Angola emitiu USD 1,2 MM em eurobonds no mercado internacional sob a forma de TRS (Total Return Swap) para o JP Morgan e, em troca, o País recebeu financiamento no valor de USD 600 milhões, de acordo com o prospecto (pag. 250), sendo que os títulos serão propriedades da JPM até 16/12/2025, altura em que encerra a TRS.
Com este financiamento, Angola pagará juros sobre os USD 600 milhões que deve rondar os 8% a 9% ao ano, e os juros a pagar sobre os USD 1,2 MM rondarão aos 10,95% ao ano. Essas informações da taxa não constam do prospecto, mas, se correctamente interpretadas, as páginas 66, 67 e 73 do prospecto obtemos a confirmação.
Contabilização (pag 251):
O financiamento de USD 600 milhões será tratado como dívida externa de Angola.
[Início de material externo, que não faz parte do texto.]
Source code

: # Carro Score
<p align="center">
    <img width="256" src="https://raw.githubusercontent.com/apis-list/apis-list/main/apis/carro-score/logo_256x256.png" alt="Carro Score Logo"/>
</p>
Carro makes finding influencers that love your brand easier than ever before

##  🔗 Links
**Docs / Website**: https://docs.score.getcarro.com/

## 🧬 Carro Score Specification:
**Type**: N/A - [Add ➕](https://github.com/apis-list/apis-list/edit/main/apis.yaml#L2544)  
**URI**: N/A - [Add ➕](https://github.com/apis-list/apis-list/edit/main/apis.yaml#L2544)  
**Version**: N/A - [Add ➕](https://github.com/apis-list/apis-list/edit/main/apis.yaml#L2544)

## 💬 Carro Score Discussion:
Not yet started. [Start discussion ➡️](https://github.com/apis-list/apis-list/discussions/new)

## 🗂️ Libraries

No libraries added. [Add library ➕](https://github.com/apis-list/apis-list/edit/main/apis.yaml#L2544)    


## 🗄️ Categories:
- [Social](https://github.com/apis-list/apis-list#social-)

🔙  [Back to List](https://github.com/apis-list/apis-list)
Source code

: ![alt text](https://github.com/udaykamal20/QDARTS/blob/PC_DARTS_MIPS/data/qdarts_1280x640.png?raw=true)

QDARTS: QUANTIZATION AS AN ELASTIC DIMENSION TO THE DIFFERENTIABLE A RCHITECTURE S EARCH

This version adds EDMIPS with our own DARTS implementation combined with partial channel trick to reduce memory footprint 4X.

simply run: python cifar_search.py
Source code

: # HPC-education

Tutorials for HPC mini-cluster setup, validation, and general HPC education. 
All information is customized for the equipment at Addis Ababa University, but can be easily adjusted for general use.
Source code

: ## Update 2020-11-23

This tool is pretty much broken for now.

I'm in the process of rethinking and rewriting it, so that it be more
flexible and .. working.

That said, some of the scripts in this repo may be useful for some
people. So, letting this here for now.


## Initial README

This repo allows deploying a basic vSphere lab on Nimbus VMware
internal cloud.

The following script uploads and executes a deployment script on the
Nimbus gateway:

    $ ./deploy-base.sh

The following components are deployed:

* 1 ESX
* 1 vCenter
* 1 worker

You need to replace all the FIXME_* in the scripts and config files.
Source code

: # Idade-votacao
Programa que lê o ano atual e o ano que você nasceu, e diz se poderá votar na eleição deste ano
Os Eurobonds (TRS Notes) são classificados como “passivos contingentes” enquanto o TRS estiver activo. Caso o TRS termine sem que Angola recupere os títulos, o montante correspondente será reclassificado como dívida.
Na página 73, ponto 5.2 sobre o Accrual of Interest, diz que cada nota deixará de render juros a partir da data de seu resgate. Nesse caso, a implicação aqui é que enquanto os títulos estiverem pendentes, Angola continuará responsável pelo pagamento dos juros periódicos.
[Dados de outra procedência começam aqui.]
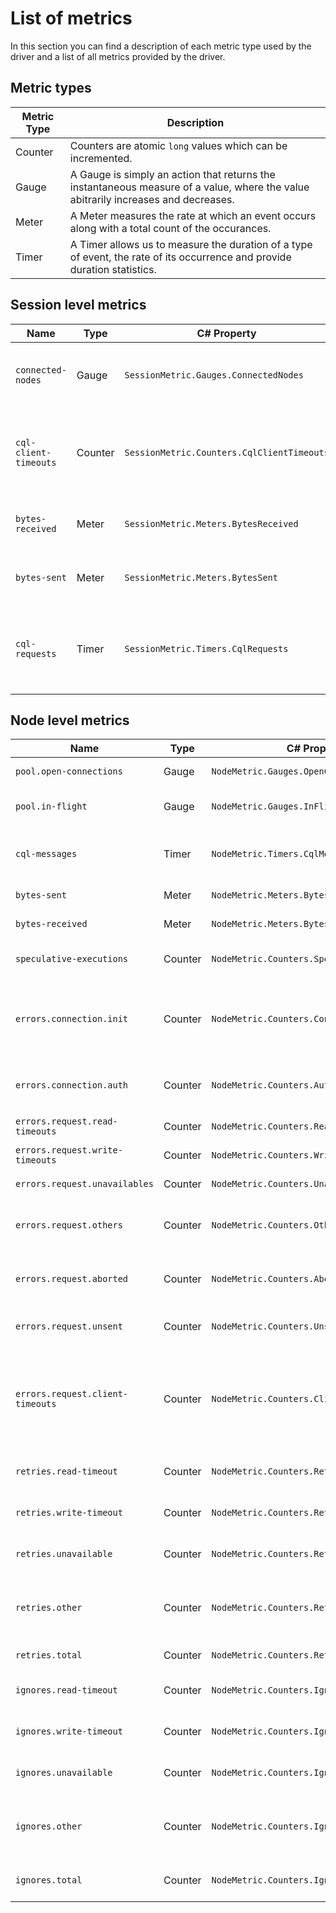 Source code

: # List of metrics

In this section you can find a description of each metric type used by the driver and a list of all metrics provided by the driver.

## Metric types

| Metric Type        | Description               |
|--------------------|---------------------------|
| Counter | Counters are atomic `long` values which can be incremented. |
| Gauge | A Gauge is simply an action that returns the instantaneous measure of a value, where the value abitrarily increases and decreases. |
| Meter | A Meter measures the rate at which an event occurs along with a total count of the occurances. |
| Timer | A Timer allows us to measure the duration of a type of event, the rate of its occurrence and provide duration statistics. |

## Session level metrics

| Name              | Type  | C# Property                            | Description               |
|-------------------|-------|----------------------------------------|---------------------------|
| `connected-nodes` | Gauge | `SessionMetric.Gauges.ConnectedNodes`  | The number of nodes to which the driver has at least one active connection. |
| `cql-client-timeouts` | Counter | `SessionMetric.Counters.CqlClientTimeouts`  | The number of timeouts in synchronous API calls like `ISession.Execute()` (related to `QueryAbortTimeout`). |
| `bytes-received` | Meter | `SessionMetric.Meters.BytesReceived`  | The number and rate of bytes received for the entire session.  |
| `bytes-sent` | Meter | `SessionMetric.Meters.BytesSent`  | The number and rate of bytes sent for the entire session.  |
| `cql-requests` | Timer | `SessionMetric.Timers.CqlRequests`  | The throughput and latency percentiles of CQL requests (overall duration of the `ISession.Execute()` call). |

## Node level metrics

| Name              | Type  | C# Property                            | Description               |
|-------------------|-------|----------------------------------------|---------------------------|
| `pool.open-connections` | Gauge | `NodeMetric.Gauges.OpenConnections` | The number of connections open to this node for regular requests. |
| `pool.in-flight` | Gauge | `NodeMetric.Gauges.InFlight` | The number of requests currently executing on the connections to this node. |
| `cql-messages` | Timer | `NodeMetric.Timers.CqlMessages` | The throughput and latency percentiles of individual CQL messages sent to this node as part of an overall request. |
| `bytes-sent` | Meter | `NodeMetric.Meters.BytesSent` | The number and rate of bytes sent to this node. |
| `bytes-received` | Meter | `NodeMetric.Meters.BytesReceived` | The number and rate of bytes received from this node. |
| `speculative-executions` | Counter | `NodeMetric.Counters.SpeculativeExecutions` | The number of speculative executions triggered by a slow response from this node. |
| `errors.connection.init` | Counter | `NodeMetric.Counters.ConnectionInitErrors` | The number of errors encountered while trying to establish a connection to this node. Authentication errors are tracked separately in `errors.connection.auth`. |
| `errors.connection.auth` | Counter | `NodeMetric.Counters.AuthenticationErrors` | The number of authentication errors encountered while trying to establish a connection to this node. |
| `errors.request.read-timeouts` | Counter | `NodeMetric.Counters.ReadTimeouts` | The number of times this node replied with a `READ_TIMEOUT` error. |
| `errors.request.write-timeouts` | Counter | `NodeMetric.Counters.WriteTimeouts` | The number of times this node replied with a `WRITE_TIMEOUT` error. |
| `errors.request.unavailables` | Counter | `NodeMetric.Counters.UnavailableErrors` | The number of times this node replied with an `UNAVAILABLE` error. |
| `errors.request.others` | Counter | `NodeMetric.Counters.OtherErrors` | The number of times this node replied with a server error that doesn't fall under other `errors.request.*` metrics. |
| `errors.request.aborted` | Counter | `NodeMetric.Counters.AbortedRequests` | The number of times a request was aborted before the driver even received a response from this node. Client timeouts are  |
| `errors.request.unsent` | Counter | `NodeMetric.Counters.UnsentRequests` | The number of times the driver failed to send a request to this node. |
| `errors.request.client-timeouts` | Counter | `NodeMetric.Counters.ClientTimeouts` | The number of times the request failed due to a client-side timeout, when the client didn't hear back from the server within `SocketOptions.ReadTimeoutMillis`. In this scenario, an `OperationTimedOutException` is thrown. |
| `retries.read-timeout` | Counter | `NodeMetric.Counters.RetriesOnReadTimeout` | The number of **read timeout** errors on this node that caused the RetryPolicy to trigger a retry. |
| `retries.write-timeout` | Counter | `NodeMetric.Counters.RetriesOnWriteTimeout` | The number of **write timeout** errors on this node that caused the RetryPolicy to trigger a retry. |
| `retries.unavailable` | Counter | `NodeMetric.Counters.RetriesOnUnavailable` | The number of **unavailable** errors on this node that caused the RetryPolicy to trigger a retry. |
| `retries.other` | Counter | `NodeMetric.Counters.RetriesOnOtherError` | The number of errors **other** than **read timeouts**, **write timeouts** and **unavailable** errors on this node that caused the RetryPolicy to trigger a retry. |
| `retries.total` | Counter | `NodeMetric.Counters.Retries` | The total number of retries triggered by the RetryPolicy. |
| `ignores.read-timeout` | Counter | `NodeMetric.Counters.IgnoresOnReadTimeout` | The number of **read timeout** errors on this node that were ignored by the RetryPolicy. |
| `ignores.write-timeout` | Counter | `NodeMetric.Counters.IgnoresOnWriteTimeout` | The number of **write timeout** errors on this node that were ignored by the RetryPolicy. |
| `ignores.unavailable` | Counter | `NodeMetric.Counters.IgnoresOnUnavailable` | The number of **unavailable** errors on this node that were ignored by the RetryPolicy. |
| `ignores.other` | Counter | `NodeMetric.Counters.IgnoresOnOtherError` | The number of errors **other** than **read timeouts**, **write timeouts** and **unavailable** errors on this node that were ignored by the RetryPolicy. |
| `ignores.total` | Counter | `NodeMetric.Counters.Ignores` | The total number of errors on this node that were ignored by the RetryPolicy. |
Essas eurobonds serão classificadas como passivos contingentes e, contabilisticamente, significa que não farão parte das demostrações financeiras, apenas aprecem nas notas como potencial dívida. O impacto disso é que essa classificação não será contada como dívida, o que impede que o rácio da dívida aumente na mesma magnitude.
O prospecto é claro ao afirmar que a JPM tem liberdade de vender os títulos no mercado secundário ou mesmo mantê-los. A JPM deve mantê-los.
Angola irá pagar os juros sobre os USD 1,2 MM, mas receberá de volta caso cumpra as condições até ao final TRS (16/01/2024). Nesse caso, o País poderia receber de volta o título e os juros acumulados que deverá pagar até lá. Esses juros das eurobonds, que serão pagos ao longo do ano, podem ser usados para abater o principal (USD 600M), incluindo os juros associados.
O que deve acontecer após o final da TRS?
Angola pode resgatar as eurobonds da JPMorgan ao final do TRS e até lá o título pode valorizar ou desvalorizar dependendo das condições do mercado. Aqui o emitente terá de decidir o que fazer com os títulos, extingui-los ou repô-los no mercado, lê-se nas páginas 250 e 251 do prospecto, que dá a probabilidade de levantamento de fundos correspondentes.
Renegociar ou renovar o TRS, dependerá da vontade do banco norte-americano, o que, na prática, exige outras garantias.
O que acontece se Angola não conseguir pagar?
Caso Angola não consiga pagar os USD 600M, a JPMorgan venderá as eurobonds para recuperar o empréstimo concedido e ainda fica com os cupões pagos por Angola. Nessa condição, o valor das eurobonds será reclassificado como dívida efectiva no balanço de Angola e os mais ou menos USD 1,2 MM que eram passivos contingentes passam a somar para o nosso stock da dívida, incluindo os USD 600MM mais juros.
Como Angola vai pagar esse empréstimo de USD 600M e juros sobre os USD 1,2MM em 12 meses? O Ministério das Finanças de Angola pode ir buscar a massa junto do Banco Nacional de Angola (BNA), receitas de petróleo ou novos financiamentos. A primeira opção é a mais provável e flexível, embora, talvez, seja feita à margem da lei do Banco Central.
Com base na lei do OGE 2025, o Governo pode emitir uma carteira de títulos (podem ser em USD) de 5 anos, equivalentes a 10% das receitas ordinárias do OGE 2024. Aqui o BNA recebe cupões que podem ser trimestrais, sendo que o principal receberá 5 anos depois, o que, do meu ponto de vista, pode constituir violação da lei do BNA (artigo 35).
Se calcularmos os 10% das receitas ordinárias do OGE 2024 e convertermos ao cãmbio actual, isso é quase USD 1,4MM, o que, mantendo tudo resto constante, é mais do que o suficiente para se livrar da JPM, pagando os USD 600 bem como os juros e ainda pagar algumas prestações dos juros associados aos USD 1,2MM.
Resumindo e concluindo, essa forma de financiamento gera forte pressão em pagamento de juros este ano, o que pode afectar a economia, particularmente o mercado cambial, embora seja mais barato do que emitir uma eurobonds propriamente dita.